Top of Dataset records

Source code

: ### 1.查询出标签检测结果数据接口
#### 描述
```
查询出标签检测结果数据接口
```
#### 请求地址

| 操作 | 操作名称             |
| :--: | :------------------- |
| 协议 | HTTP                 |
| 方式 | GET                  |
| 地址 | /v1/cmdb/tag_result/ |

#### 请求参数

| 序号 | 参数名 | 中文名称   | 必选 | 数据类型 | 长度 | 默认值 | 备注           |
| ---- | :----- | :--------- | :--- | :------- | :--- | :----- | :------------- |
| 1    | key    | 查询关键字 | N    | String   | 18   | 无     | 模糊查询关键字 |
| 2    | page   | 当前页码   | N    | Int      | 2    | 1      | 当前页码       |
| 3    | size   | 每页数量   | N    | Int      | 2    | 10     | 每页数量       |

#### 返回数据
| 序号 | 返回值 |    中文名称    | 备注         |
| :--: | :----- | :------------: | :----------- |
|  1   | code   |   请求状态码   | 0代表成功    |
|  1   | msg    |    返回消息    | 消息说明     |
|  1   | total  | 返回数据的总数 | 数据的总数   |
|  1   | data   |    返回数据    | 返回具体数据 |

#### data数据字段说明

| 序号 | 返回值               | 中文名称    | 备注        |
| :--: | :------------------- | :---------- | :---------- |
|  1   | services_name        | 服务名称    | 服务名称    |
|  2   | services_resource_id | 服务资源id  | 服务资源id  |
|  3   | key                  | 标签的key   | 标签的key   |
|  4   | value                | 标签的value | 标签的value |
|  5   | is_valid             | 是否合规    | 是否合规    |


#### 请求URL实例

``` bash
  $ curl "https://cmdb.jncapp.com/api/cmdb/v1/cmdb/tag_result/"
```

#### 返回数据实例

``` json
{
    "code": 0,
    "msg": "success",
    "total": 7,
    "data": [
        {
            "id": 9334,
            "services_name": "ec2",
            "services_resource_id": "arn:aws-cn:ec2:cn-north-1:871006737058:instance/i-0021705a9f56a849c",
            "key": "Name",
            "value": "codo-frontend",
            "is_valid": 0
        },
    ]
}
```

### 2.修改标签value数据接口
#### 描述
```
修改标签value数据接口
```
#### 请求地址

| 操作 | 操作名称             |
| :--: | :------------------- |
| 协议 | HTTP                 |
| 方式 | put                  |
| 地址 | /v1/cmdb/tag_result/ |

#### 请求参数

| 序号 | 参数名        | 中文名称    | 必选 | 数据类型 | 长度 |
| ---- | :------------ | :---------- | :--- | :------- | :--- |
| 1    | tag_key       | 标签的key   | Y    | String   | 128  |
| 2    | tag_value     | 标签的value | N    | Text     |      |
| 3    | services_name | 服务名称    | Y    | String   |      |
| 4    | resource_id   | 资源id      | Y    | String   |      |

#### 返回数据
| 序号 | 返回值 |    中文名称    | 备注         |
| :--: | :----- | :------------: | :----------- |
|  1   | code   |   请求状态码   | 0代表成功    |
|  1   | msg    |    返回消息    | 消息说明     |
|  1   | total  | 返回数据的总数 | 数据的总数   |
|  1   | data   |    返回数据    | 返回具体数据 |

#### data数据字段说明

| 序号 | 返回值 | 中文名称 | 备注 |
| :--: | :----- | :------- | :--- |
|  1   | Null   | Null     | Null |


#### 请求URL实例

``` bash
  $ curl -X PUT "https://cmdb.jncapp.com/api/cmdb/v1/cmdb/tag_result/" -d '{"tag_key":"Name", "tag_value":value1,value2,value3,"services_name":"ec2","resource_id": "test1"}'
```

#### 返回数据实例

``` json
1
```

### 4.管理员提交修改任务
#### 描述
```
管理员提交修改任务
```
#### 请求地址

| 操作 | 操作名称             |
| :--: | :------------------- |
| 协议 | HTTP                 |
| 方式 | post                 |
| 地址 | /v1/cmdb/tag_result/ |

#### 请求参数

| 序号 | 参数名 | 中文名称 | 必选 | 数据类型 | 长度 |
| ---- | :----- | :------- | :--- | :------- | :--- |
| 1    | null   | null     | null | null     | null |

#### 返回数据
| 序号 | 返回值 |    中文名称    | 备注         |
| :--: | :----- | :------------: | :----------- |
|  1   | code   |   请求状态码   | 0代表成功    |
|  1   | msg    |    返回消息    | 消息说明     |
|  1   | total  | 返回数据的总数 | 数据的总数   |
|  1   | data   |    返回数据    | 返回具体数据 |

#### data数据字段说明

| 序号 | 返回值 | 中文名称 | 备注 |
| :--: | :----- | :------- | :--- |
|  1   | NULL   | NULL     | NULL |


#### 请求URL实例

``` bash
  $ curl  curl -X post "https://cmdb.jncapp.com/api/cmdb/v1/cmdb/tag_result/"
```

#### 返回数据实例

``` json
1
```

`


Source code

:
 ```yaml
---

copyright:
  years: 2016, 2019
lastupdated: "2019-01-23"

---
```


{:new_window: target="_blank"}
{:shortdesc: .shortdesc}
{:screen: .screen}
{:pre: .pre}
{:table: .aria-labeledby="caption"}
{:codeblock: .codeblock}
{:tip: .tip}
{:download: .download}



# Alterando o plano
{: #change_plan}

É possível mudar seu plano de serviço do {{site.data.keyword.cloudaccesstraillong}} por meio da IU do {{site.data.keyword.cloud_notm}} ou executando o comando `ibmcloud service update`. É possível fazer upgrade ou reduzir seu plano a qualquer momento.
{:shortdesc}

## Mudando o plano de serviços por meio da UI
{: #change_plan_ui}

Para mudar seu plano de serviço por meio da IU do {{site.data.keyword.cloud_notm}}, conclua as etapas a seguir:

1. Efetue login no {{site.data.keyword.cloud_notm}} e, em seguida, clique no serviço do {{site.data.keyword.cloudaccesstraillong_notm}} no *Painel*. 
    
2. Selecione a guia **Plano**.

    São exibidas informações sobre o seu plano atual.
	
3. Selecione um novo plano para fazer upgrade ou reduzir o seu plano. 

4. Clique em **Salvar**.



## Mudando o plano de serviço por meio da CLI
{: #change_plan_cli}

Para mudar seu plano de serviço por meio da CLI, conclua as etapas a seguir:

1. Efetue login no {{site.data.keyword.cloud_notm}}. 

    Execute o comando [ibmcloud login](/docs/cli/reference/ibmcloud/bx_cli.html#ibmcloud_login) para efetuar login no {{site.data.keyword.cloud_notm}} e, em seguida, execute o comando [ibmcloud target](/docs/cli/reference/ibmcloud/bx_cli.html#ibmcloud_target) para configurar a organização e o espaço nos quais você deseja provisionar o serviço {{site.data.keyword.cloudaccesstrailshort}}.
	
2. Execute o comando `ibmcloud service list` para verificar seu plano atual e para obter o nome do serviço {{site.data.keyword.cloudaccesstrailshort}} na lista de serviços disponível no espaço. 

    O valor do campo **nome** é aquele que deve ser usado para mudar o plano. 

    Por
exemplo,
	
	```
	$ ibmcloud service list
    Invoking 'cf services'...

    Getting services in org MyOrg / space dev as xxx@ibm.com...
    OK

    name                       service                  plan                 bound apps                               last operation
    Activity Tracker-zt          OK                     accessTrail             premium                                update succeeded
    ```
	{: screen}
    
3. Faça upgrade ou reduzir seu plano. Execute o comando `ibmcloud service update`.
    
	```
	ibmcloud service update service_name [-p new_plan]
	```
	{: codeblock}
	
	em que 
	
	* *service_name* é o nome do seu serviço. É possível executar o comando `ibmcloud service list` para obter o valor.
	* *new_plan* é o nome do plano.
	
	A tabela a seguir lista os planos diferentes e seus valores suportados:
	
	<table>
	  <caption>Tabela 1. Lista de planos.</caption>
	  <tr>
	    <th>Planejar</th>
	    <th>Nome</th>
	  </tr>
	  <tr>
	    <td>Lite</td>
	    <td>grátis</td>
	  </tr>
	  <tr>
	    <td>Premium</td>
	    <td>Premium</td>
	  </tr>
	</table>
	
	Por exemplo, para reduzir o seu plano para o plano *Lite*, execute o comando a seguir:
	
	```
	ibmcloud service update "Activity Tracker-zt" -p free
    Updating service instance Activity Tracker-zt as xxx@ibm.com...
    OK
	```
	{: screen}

Bottom of Dataset records

# Task prompt
Copy every line above that holds the word "target".

# Answer for this exercise
{:new_window: target="_blank"}
    Execute o comando [ibmcloud login](/docs/cli/reference/ibmcloud/bx_cli.html#ibmcloud_login) para efetuar login no {{site.data.keyword.cloud_notm}} e, em seguida, execute o comando [ibmcloud target](/docs/cli/reference/ibmcloud/bx_cli.html#ibmcloud_target) para configurar a organização e o espaço nos quais você deseja provisionar o serviço {{site.data.keyword.cloudaccesstrailshort}}.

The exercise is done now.